* _AIM OF THE EXERCISE_:
Repeat the full listing below verbatim and keep the images out.

DATA TO EXAMINE START

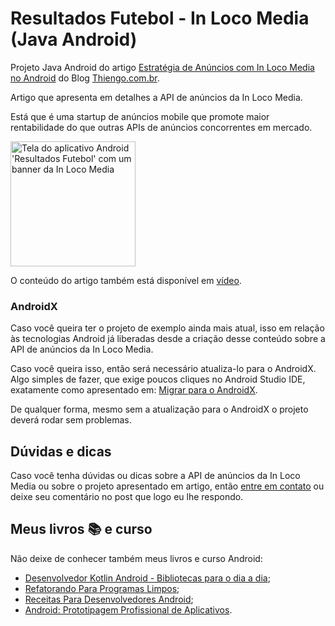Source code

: # Resultados Futebol - In Loco Media (Java Android)

Projeto Java Android do artigo [Estratégia de Anúncios com In Loco Media no Android](https://www.thiengo.com.br/estrategia-de-anuncios-com-in-loco-media-no-android) do Blog [Thiengo.com.br](https://www.thiengo.com.br).

Artigo que apresenta em detalhes a API de anúncios da In Loco Media.

Está que é uma startup de anúncios mobile que promote maior rentabilidade do que outras APIs de anúncios concorrentes em mercado.

<img src="https://www.thiengo.com.br/img/post/normal/i1udgj0co0252kti0r8c13cis743ebdd9a763eb9db7bd63a878a5114c3.jpg" width="200" alt="Tela do aplicativo Android 'Resultados Futebol' com um banner da In Loco Media">

O conteúdo do artigo também está disponível em [vídeo](https://www.thiengo.com.br/estrategia-de-anuncios-com-in-loco-media-no-android#title-4).

### AndroidX

Caso você queira ter o projeto de exemplo ainda mais atual, isso em relação às tecnologias Android já liberadas desde a criação desse conteúdo sobre a API de anúncios da In Loco Media.

Caso você queira isso, então será necessário atualiza-lo para o AndroidX. Algo simples de fazer, que exige poucos cliques no Android Studio IDE, exatamente como apresentado em: [Migrar para o AndroidX](https://developer.android.com/jetpack/androidx/migrate?hl=pt-br).

De qualquer forma, mesmo sem a atualização para o AndroidX o projeto deverá rodar sem problemas.

## Dúvidas e dicas

Caso você tenha dúvidas ou dicas sobre a API de anúncios da In Loco Media ou sobre o projeto apresentado em artigo, então [entre em contato](https://www.thiengo.com.br/contato) ou deixe seu comentário no post que logo eu lhe respondo.

## Meus livros 📚 e curso

Não deixe de conhecer também meus livros e curso Android:

- [Desenvolvedor Kotlin Android - Bibliotecas para o dia a dia](https://www.thiengo.com.br/livro-desenvolvedor-kotlin-android);
- [Refatorando Para Programas Limpos](https://www.thiengo.com.br/livro-refatorando-para-programas-limpos);
- [Receitas Para Desenvolvedores Android](https://www.thiengo.com.br/livro-receitas-para-desenvolvedores-android);
- [Android: Prototipagem Profissional de Aplicativos](https://www.udemy.com/course/android-prototipagem-profissional-de-aplicativos/?locale=pt_BR&persist_locale=).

DATA TO EXAMINE END

* _RESPONSE BOX_:
Source code

: # Resultados Futebol - In Loco Media (Java Android)

Projeto Java Android do artigo [Estratégia de Anúncios com In Loco Media no Android](https://www.thiengo.com.br/estrategia-de-anuncios-com-in-loco-media-no-android) do Blog [Thiengo.com.br](https://www.thiengo.com.br).

Artigo que apresenta em detalhes a API de anúncios da In Loco Media.

Está que é uma startup de anúncios mobile que promote maior rentabilidade do que outras APIs de anúncios concorrentes em mercado.

<img src="https://www.thiengo.com.br/img/post/normal/i1udgj0co0252kti0r8c13cis743ebdd9a763eb9db7bd63a878a5114c3.jpg" width="200" alt="Tela do aplicativo Android 'Resultados Futebol' com um banner da In Loco Media">

O conteúdo do artigo também está disponível em [vídeo](https://www.thiengo.com.br/estrategia-de-anuncios-com-in-loco-media-no-android#title-4).

### AndroidX

Caso você queira ter o projeto de exemplo ainda mais atual, isso em relação às tecnologias Android já liberadas desde a criação desse conteúdo sobre a API de anúncios da In Loco Media.

Caso você queira isso, então será necessário atualiza-lo para o AndroidX. Algo simples de fazer, que exige poucos cliques no Android Studio IDE, exatamente como apresentado em: [Migrar para o AndroidX](https://developer.android.com/jetpack/androidx/migrate?hl=pt-br).

De qualquer forma, mesmo sem a atualização para o AndroidX o projeto deverá rodar sem problemas.

## Dúvidas e dicas

Caso você tenha dúvidas ou dicas sobre a API de anúncios da In Loco Media ou sobre o projeto apresentado em artigo, então [entre em contato](https://www.thiengo.com.br/contato) ou deixe seu comentário no post que logo eu lhe respondo.

## Meus livros 📚 e curso

Não deixe de conhecer também meus livros e curso Android:

- [Desenvolvedor Kotlin Android - Bibliotecas para o dia a dia](https://www.thiengo.com.br/livro-desenvolvedor-kotlin-android);
- [Refatorando Para Programas Limpos](https://www.thiengo.com.br/livro-refatorando-para-programas-limpos);
- [Receitas Para Desenvolvedores Android](https://www.thiengo.com.br/livro-receitas-para-desenvolvedores-android);
- [Android: Prototipagem Profissional de Aplicativos](https://www.udemy.com/course/android-prototipagem-profissional-de-aplicativos/?locale=pt_BR&persist_locale=).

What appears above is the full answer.